- [The problem]: Every record, apart from its pictures, should be repeated exactly.

=== Supplied material ===

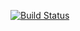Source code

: [![Build Status](https://dev.azure.com/manitlearndevops1998/test3/_apis/build/status%2FLearningDevops095.WebApp?branchName=main)](https://dev.azure.com/manitlearndevops1998/test3/_build/latest?definitionId=6&branchName=main)
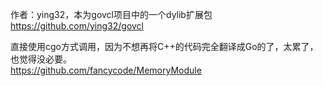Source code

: 作者：ying32，本为govcl项目中的一个dylib扩展包   
https://github.com/ying32/govcl   

直接使用cgo方式调用，因为不想再将C++的代码完全翻译成Go的了，太累了，也觉得没必要。   
https://github.com/fancycode/MemoryModule  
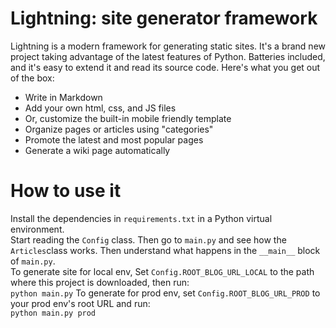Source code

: # Lightning: site generator framework
Lightning is a modern framework for generating static sites. It's a brand new project taking advantage of the latest features of Python. Batteries included, and it's easy to extend it and read its source code. Here's what you get out of the box:   
- Write in Markdown
- Add your own html, css, and JS files
- Or, customize the built-in mobile friendly template
- Organize pages or articles using "categories"
- Promote the latest and most popular pages
- Generate a wiki page automatically

# How to use it
Install the dependencies in `requirements.txt` in a Python virtual environment.   
Start reading the `Config` class. Then go to `main.py` and see how the `Articles`class works. Then understand what happens in the `__main__` block of `main.py`.   
To generate site for local env, Set `Config.ROOT_BLOG_URL_LOCAL` to the path where this project is downloaded, then run:      
`python main.py`
To generate for prod env, set `Config.ROOT_BLOG_URL_PROD` to your prod env's root URL and run:   
`python main.py prod`

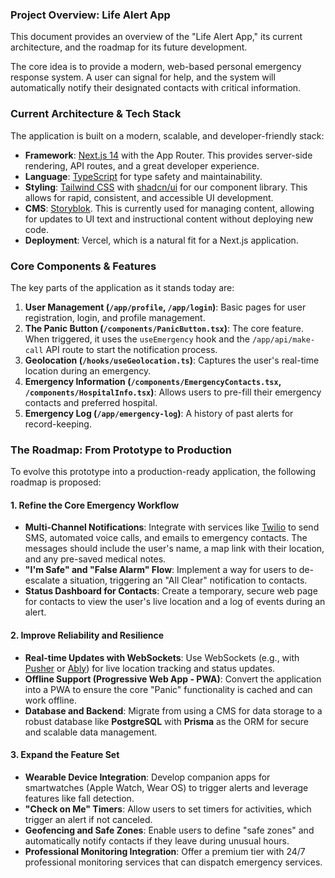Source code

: ### Project Overview: Life Alert App

This document provides an overview of the "Life Alert App," its current architecture, and the roadmap for its future development.

The core idea is to provide a modern, web-based personal emergency response system. A user can signal for help, and the system will automatically notify their designated contacts with critical information.

### Current Architecture & Tech Stack

The application is built on a modern, scalable, and developer-friendly stack:

*   **Framework**: [Next.js 14](https://nextjs.org/) with the App Router. This provides server-side rendering, API routes, and a great developer experience.
*   **Language**: [TypeScript](https://www.typescriptlang.org/) for type safety and maintainability.
*   **Styling**: [Tailwind CSS](https://tailwindcss.com/) with [shadcn/ui](https://ui.shadcn.com/) for our component library. This allows for rapid, consistent, and accessible UI development.
*   **CMS**: [Storyblok](https://www.storyblok.com/). This is currently used for managing content, allowing for updates to UI text and instructional content without deploying new code.
*   **Deployment**: Vercel, which is a natural fit for a Next.js application.

### Core Components & Features

The key parts of the application as it stands today are:

1.  **User Management (`/app/profile`, `/app/login`)**: Basic pages for user registration, login, and profile management.
2.  **The Panic Button (`/components/PanicButton.tsx`)**: The core feature. When triggered, it uses the `useEmergency` hook and the `/app/api/make-call` API route to start the notification process.
3.  **Geolocation (`/hooks/useGeolocation.ts`)**: Captures the user's real-time location during an emergency.
4.  **Emergency Information (`/components/EmergencyContacts.tsx`, `/components/HospitalInfo.tsx`)**: Allows users to pre-fill their emergency contacts and preferred hospital.
5.  **Emergency Log (`/app/emergency-log`)**: A history of past alerts for record-keeping.

### The Roadmap: From Prototype to Production

To evolve this prototype into a production-ready application, the following roadmap is proposed:

#### 1. Refine the Core Emergency Workflow

*   **Multi-Channel Notifications**: Integrate with services like [Twilio](https://www.twilio.com/) to send SMS, automated voice calls, and emails to emergency contacts. The messages should include the user's name, a map link with their location, and any pre-saved medical notes.
*   **"I'm Safe" and "False Alarm" Flow**: Implement a way for users to de-escalate a situation, triggering an "All Clear" notification to contacts.
*   **Status Dashboard for Contacts**: Create a temporary, secure web page for contacts to view the user's live location and a log of events during an alert.

#### 2. Improve Reliability and Resilience

*   **Real-time Updates with WebSockets**: Use WebSockets (e.g., with [Pusher](https://pusher.com/) or [Ably](https://ably.com/)) for live location tracking and status updates.
*   **Offline Support (Progressive Web App - PWA)**: Convert the application into a PWA to ensure the core "Panic" functionality is cached and can work offline.
*   **Database and Backend**: Migrate from using a CMS for data storage to a robust database like **PostgreSQL** with **Prisma** as the ORM for secure and scalable data management.

#### 3. Expand the Feature Set

*   **Wearable Device Integration**: Develop companion apps for smartwatches (Apple Watch, Wear OS) to trigger alerts and leverage features like fall detection.
*   **"Check on Me" Timers**: Allow users to set timers for activities, which trigger an alert if not canceled.
*   **Geofencing and Safe Zones**: Enable users to define "safe zones" and automatically notify contacts if they leave during unusual hours.
*   **Professional Monitoring Integration**: Offer a premium tier with 24/7 professional monitoring services that can dispatch emergency services.
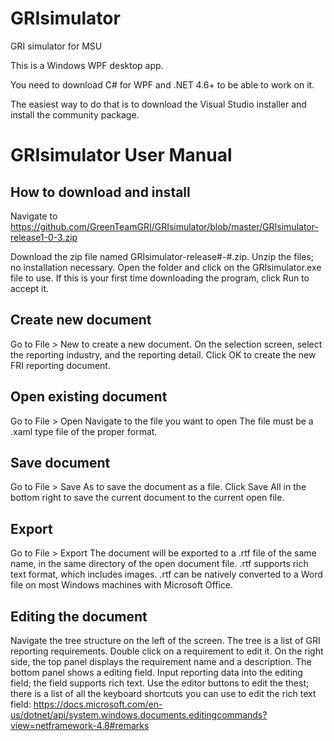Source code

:# GRIsimulator
GRI simulator for MSU

This is a Windows WPF desktop app.

You need to download C# for WPF and .NET 4.6+ to be able to work on it. 

The easiest way to do that is to download the Visual Studio installer and install the community package. 

# GRIsimulator User Manual

## How to download and install

Navigate to https://github.com/GreenTeamGRI/GRIsimulator/blob/master/GRIsimulator-release1-0-3.zip

Download the zip file named GRIsimulator-release#-#.zip.
Unzip the files; no installation necessary. 
Open the folder and click on the GRIsimulator.exe file to use.
If this is your first time downloading the program, click Run to accept it. 

## Create new document

Go to File > New to create a new document. 
On the selection screen, select the reporting industry, and the reporting detail.
Click OK to create the new FRI reporting document.

## Open existing document

Go to File > Open
Navigate to the file you want to open
The file must be a .xaml type file of the proper format. 

## Save document

Go to File > Save As to save the document as a file.
Click Save All in the bottom right to save the current document to the current open file.

## Export

Go to File > Export
The document will be exported to a .rtf file of the same name, in the same directory of the open document file. 
.rtf supports rich text format, which includes images.
.rtf can be natively converted to a Word file on most Windows machines with Microsoft Office.

## Editing the document

Navigate the tree structure on the left of the screen. The tree is a list of GRI reporting requirements.
Double click on a requirement to edit it.
On the right side, the top panel displays the requirement name and a description.
The bottom panel shows a editing field. 
Input reporting data into the editing field; the field supports rich text.
Use the editor buttons to edit the thest; there is a list of all the keyboard shortcuts you can use to edit the rich text field: https://docs.microsoft.com/en-us/dotnet/api/system.windows.documents.editingcommands?view=netframework-4.8#remarks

===

- [Answer to the problem]:
Source code

: [![Build Status](https://dev.azure.com/manitlearndevops1998/test3/_apis/build/status%2FLearningDevops095.WebApp?branchName=main)](https://dev.azure.com/manitlearndevops1998/test3/_build/latest?definitionId=6&branchName=main)
Source code

: 作者：ying32，本为govcl项目中的一个dylib扩展包   
https://github.com/ying32/govcl   

直接使用cgo方式调用，因为不想再将C++的代码完全翻译成Go的了，太累了，也觉得没必要。   
https://github.com/fancycode/MemoryModule  
Source code

: # Lightning: site generator framework
Lightning is a modern framework for generating static sites. It's a brand new project taking advantage of the latest features of Python. Batteries included, and it's easy to extend it and read its source code. Here's what you get out of the box:   
- Write in Markdown
- Add your own html, css, and JS files
- Or, customize the built-in mobile friendly template
- Organize pages or articles using "categories"
- Promote the latest and most popular pages
- Generate a wiki page automatically

# How to use it
Install the dependencies in `requirements.txt` in a Python virtual environment.   
Start reading the `Config` class. Then go to `main.py` and see how the `Articles`class works. Then understand what happens in the `__main__` block of `main.py`.   
To generate site for local env, Set `Config.ROOT_BLOG_URL_LOCAL` to the path where this project is downloaded, then run:      
`python main.py`
To generate for prod env, set `Config.ROOT_BLOG_URL_PROD` to your prod env's root URL and run:   
`python main.py prod`

Source code

: ### Project Overview: Life Alert App

This document provides an overview of the "Life Alert App," its current architecture, and the roadmap for its future development.

The core idea is to provide a modern, web-based personal emergency response system. A user can signal for help, and the system will automatically notify their designated contacts with critical information.

### Current Architecture & Tech Stack

The application is built on a modern, scalable, and developer-friendly stack:

*   **Framework**: [Next.js 14](https://nextjs.org/) with the App Router. This provides server-side rendering, API routes, and a great developer experience.
*   **Language**: [TypeScript](https://www.typescriptlang.org/) for type safety and maintainability.
*   **Styling**: [Tailwind CSS](https://tailwindcss.com/) with [shadcn/ui](https://ui.shadcn.com/) for our component library. This allows for rapid, consistent, and accessible UI development.
*   **CMS**: [Storyblok](https://www.storyblok.com/). This is currently used for managing content, allowing for updates to UI text and instructional content without deploying new code.
*   **Deployment**: Vercel, which is a natural fit for a Next.js application.

### Core Components & Features

The key parts of the application as it stands today are:

1.  **User Management (`/app/profile`, `/app/login`)**: Basic pages for user registration, login, and profile management.
2.  **The Panic Button (`/components/PanicButton.tsx`)**: The core feature. When triggered, it uses the `useEmergency` hook and the `/app/api/make-call` API route to start the notification process.
3.  **Geolocation (`/hooks/useGeolocation.ts`)**: Captures the user's real-time location during an emergency.
4.  **Emergency Information (`/components/EmergencyContacts.tsx`, `/components/HospitalInfo.tsx`)**: Allows users to pre-fill their emergency contacts and preferred hospital.
5.  **Emergency Log (`/app/emergency-log`)**: A history of past alerts for record-keeping.

### The Roadmap: From Prototype to Production

To evolve this prototype into a production-ready application, the following roadmap is proposed:

#### 1. Refine the Core Emergency Workflow

*   **Multi-Channel Notifications**: Integrate with services like [Twilio](https://www.twilio.com/) to send SMS, automated voice calls, and emails to emergency contacts. The messages should include the user's name, a map link with their location, and any pre-saved medical notes.
*   **"I'm Safe" and "False Alarm" Flow**: Implement a way for users to de-escalate a situation, triggering an "All Clear" notification to contacts.
*   **Status Dashboard for Contacts**: Create a temporary, secure web page for contacts to view the user's live location and a log of events during an alert.

#### 2. Improve Reliability and Resilience

*   **Real-time Updates with WebSockets**: Use WebSockets (e.g., with [Pusher](https://pusher.com/) or [Ably](https://ably.com/)) for live location tracking and status updates.
*   **Offline Support (Progressive Web App - PWA)**: Convert the application into a PWA to ensure the core "Panic" functionality is cached and can work offline.
*   **Database and Backend**: Migrate from using a CMS for data storage to a robust database like **PostgreSQL** with **Prisma** as the ORM for secure and scalable data management.

#### 3. Expand the Feature Set

*   **Wearable Device Integration**: Develop companion apps for smartwatches (Apple Watch, Wear OS) to trigger alerts and leverage features like fall detection.
*   **"Check on Me" Timers**: Allow users to set timers for activities, which trigger an alert if not canceled.
*   **Geofencing and Safe Zones**: Enable users to define "safe zones" and automatically notify contacts if they leave during unusual hours.
*   **Professional Monitoring Integration**: Offer a premium tier with 24/7 professional monitoring services that can dispatch emergency services.
Source code

:# GRIsimulator
GRI simulator for MSU

This is a Windows WPF desktop app.

You need to download C# for WPF and .NET 4.6+ to be able to work on it. 

The easiest way to do that is to download the Visual Studio installer and install the community package. 

# GRIsimulator User Manual

## How to download and install

Navigate to https://github.com/GreenTeamGRI/GRIsimulator/blob/master/GRIsimulator-release1-0-3.zip

Download the zip file named GRIsimulator-release#-#.zip.
Unzip the files; no installation necessary. 
Open the folder and click on the GRIsimulator.exe file to use.
If this is your first time downloading the program, click Run to accept it. 

## Create new document

Go to File > New to create a new document. 
On the selection screen, select the reporting industry, and the reporting detail.
Click OK to create the new FRI reporting document.

## Open existing document

Go to File > Open
Navigate to the file you want to open
The file must be a .xaml type file of the proper format. 

## Save document

Go to File > Save As to save the document as a file.
Click Save All in the bottom right to save the current document to the current open file.

## Export

Go to File > Export
The document will be exported to a .rtf file of the same name, in the same directory of the open document file. 
.rtf supports rich text format, which includes images.
.rtf can be natively converted to a Word file on most Windows machines with Microsoft Office.

## Editing the document

Navigate the tree structure on the left of the screen. The tree is a list of GRI reporting requirements.
Double click on a requirement to edit it.
On the right side, the top panel displays the requirement name and a description.
The bottom panel shows a editing field. 
Input reporting data into the editing field; the field supports rich text.
Use the editor buttons to edit the thest; there is a list of all the keyboard shortcuts you can use to edit the rich text field: https://docs.microsoft.com/en-us/dotnet/api/system.windows.documents.editingcommands?view=netframework-4.8#remarks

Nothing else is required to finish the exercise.